Hay muchos cristianos que se preocupan más por identificar herejes, y que en la misa la gente adore la hostia antes de comulgar, que en preocuparse por los pobres y menesterosos.
El contexto del pasaje de Isaías es la situación de los judíos en el cautiverio babilonio. Se lamentaban de cómo Dios los había podido abandonar así. Isaías entonces les señala: cumplían sólo con las apariencias y las formalidades, pero no llevaban la bondad en el corazón.
En las tinieblas brilla como una luz
el que es justo, clemente y compasivo.
Dichoso el que se apiada y presta,
y administra rectamente sus asuntos.
La segunda lectura está tomada de 1 Corintios 2,1-5. San Pablo le dice a los feligreses: «mi palabra y mi predicación no fue con persuasiva sabiduría humana, sino en la manifestación y el poder del Espíritu, para que vuestra fe no se apoye en la sabiduría de los hombres, sino en el poder de Dios».
De esa manera San Pablo expresa la humildad del cristiano. Lo importante no es que uno brille ante los demás, o que sea un correcto cristiano.
La tercera lectura, el evangelio de hoy, está tomado del evangelio de San Mateo 5,13-16. «Vosotros sois la sal de la tierra,» le dice Jesús a sus discípulos. También les dice, «Vosotros sois la luz del mundo.…Alumbre así vuestra luz a los hombres, para que vean vuestras buenas obras y den gloria a vuestro Padre que está en el cielo».

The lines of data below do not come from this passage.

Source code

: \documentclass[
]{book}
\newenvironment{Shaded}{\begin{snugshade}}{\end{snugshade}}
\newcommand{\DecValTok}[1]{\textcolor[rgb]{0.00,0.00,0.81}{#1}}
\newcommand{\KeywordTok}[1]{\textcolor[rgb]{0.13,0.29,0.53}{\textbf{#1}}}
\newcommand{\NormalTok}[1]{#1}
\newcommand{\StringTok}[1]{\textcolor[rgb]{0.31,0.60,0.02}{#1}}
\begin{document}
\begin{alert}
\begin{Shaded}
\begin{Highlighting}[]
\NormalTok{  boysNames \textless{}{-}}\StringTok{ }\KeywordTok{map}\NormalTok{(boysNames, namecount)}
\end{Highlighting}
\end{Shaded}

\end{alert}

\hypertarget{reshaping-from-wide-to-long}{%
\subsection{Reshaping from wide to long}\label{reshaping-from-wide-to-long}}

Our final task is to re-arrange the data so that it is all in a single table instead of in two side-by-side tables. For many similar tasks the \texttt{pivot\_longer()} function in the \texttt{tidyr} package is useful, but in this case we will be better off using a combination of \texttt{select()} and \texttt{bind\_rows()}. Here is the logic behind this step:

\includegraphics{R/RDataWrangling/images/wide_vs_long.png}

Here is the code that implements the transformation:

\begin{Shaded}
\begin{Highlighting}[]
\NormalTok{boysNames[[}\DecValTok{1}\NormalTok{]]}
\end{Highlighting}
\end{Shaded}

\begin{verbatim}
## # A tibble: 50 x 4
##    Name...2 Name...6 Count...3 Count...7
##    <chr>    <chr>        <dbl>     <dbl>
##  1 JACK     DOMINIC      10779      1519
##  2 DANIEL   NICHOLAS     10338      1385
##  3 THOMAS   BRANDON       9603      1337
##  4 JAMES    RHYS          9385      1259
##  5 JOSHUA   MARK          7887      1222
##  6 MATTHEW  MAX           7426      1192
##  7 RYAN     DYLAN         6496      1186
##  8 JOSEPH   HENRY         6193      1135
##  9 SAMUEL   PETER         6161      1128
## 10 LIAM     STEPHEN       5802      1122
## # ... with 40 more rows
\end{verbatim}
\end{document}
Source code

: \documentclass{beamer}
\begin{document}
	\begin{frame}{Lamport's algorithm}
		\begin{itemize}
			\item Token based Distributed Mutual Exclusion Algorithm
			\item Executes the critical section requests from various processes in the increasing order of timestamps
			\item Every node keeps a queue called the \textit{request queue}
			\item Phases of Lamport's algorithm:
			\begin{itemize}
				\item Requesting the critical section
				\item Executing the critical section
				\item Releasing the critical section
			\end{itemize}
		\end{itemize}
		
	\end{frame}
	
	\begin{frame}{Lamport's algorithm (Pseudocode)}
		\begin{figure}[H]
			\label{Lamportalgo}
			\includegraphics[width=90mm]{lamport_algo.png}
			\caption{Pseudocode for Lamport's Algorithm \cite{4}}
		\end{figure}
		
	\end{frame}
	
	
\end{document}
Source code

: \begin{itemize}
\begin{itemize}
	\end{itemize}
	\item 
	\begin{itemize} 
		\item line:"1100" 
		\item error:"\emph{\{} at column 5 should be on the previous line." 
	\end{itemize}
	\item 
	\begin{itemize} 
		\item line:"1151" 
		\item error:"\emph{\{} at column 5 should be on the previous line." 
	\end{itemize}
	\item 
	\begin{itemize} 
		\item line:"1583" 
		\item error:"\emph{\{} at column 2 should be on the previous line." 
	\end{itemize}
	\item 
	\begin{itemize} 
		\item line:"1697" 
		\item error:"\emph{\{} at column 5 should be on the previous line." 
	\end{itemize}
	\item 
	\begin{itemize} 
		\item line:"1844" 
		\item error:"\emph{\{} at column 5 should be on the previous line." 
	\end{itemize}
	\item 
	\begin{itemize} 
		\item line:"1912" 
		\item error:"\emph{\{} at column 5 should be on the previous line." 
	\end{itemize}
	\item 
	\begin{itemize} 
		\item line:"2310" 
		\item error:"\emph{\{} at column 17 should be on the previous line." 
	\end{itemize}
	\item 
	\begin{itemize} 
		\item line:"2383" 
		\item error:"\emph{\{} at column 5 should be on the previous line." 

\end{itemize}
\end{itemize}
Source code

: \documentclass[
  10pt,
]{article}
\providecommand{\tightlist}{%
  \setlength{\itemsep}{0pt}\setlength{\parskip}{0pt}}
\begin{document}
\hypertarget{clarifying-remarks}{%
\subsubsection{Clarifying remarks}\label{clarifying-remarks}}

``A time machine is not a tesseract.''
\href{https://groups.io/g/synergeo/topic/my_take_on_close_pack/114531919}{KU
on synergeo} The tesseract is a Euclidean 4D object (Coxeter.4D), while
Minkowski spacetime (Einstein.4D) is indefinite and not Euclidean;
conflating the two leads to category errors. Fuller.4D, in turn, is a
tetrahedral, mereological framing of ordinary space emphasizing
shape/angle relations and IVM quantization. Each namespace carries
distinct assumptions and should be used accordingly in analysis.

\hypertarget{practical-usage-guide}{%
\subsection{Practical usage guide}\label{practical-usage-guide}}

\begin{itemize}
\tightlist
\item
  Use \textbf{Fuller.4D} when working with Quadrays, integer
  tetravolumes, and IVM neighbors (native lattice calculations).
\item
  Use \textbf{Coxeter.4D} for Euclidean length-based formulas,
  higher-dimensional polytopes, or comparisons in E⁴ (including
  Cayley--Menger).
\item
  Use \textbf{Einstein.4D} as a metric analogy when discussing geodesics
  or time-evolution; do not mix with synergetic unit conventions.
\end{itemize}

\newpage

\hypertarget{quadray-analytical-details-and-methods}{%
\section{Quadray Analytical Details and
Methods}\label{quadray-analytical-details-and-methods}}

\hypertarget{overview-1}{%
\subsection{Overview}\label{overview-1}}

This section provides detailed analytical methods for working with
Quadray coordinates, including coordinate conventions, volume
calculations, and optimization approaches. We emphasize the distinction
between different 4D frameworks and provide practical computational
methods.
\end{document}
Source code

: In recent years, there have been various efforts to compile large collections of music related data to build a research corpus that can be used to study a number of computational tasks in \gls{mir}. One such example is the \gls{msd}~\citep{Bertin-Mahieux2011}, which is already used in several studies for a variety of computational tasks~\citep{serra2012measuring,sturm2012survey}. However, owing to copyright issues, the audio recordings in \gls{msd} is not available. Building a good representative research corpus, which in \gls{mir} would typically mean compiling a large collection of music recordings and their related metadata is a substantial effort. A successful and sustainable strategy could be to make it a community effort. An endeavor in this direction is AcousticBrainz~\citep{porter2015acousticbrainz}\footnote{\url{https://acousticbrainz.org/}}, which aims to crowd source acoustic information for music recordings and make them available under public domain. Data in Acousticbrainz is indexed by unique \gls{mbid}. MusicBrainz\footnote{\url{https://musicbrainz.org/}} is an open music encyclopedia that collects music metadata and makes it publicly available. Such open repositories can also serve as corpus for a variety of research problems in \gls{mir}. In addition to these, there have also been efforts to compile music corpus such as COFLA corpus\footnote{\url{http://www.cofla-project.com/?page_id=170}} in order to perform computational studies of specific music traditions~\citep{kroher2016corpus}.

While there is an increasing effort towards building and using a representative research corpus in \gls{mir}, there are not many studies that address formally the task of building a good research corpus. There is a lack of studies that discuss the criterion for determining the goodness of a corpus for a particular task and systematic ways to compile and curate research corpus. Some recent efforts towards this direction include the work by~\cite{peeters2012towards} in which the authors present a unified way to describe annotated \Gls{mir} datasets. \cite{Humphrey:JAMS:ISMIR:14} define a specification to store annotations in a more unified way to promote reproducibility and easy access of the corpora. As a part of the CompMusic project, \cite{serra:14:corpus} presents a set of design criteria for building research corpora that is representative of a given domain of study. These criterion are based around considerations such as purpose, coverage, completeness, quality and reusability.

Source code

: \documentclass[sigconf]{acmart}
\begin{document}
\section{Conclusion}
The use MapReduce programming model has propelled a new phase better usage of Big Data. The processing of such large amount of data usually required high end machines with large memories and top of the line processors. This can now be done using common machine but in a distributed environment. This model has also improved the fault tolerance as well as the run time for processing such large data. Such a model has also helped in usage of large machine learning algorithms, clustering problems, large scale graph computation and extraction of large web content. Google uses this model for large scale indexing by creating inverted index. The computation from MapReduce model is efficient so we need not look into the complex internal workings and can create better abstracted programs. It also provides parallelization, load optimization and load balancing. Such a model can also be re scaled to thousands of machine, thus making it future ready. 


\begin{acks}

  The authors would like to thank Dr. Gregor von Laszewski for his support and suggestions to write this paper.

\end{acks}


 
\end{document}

Los cristianos no han de conocerse por su vestimenta, ni por sus medallas y crucifijos. Han de llamar la atención por sus buenas obras. Esas buenas obras consisten en lo propuesto en la primera lectura: dar de comer al hambriento y vestir al desnudo, hospedar a los que no tienen techo y sentir simpatía hacia todos los necesitados.
Comentario.
Aun para mí resulta difícil aceptar que el cristiano tiene una obligación hacia los inmigrantes. Uno piensa que vienen a quitarle empleos a los puertorriqueños, o que terminarán en puestos de poder y autoridad para despreciar a los puertorriqueños. Es cosa terrible, que te desprecien en tu propio país.
Ahí entra la consideración sobre la primera lectura, el pasaje de Isaías. «No te cierres a tu propia carne», no cierres tu corazón a tu semejante. Los extraños no son extraterrestres. Son hermanos y si somos cristianos, hemos de verlos con ojos de cristiano.
Aun si no se comportan ellos como gente decente, eso no es excusa para no verlos con ojos de cristiano. Aun si los que vemos vienen vestidos de una manera distinta, con gestos y ademanes distintos, con palabras y frases diferentes. No importa; no vienen de otro planeta. Son nuestros hermanos.
Si están necesitados, hemos de socorrerlos. Si no amamos al que vemos, cómo vamos a amar a Dios que no vemos, decía San Juan (I Juan 4,20).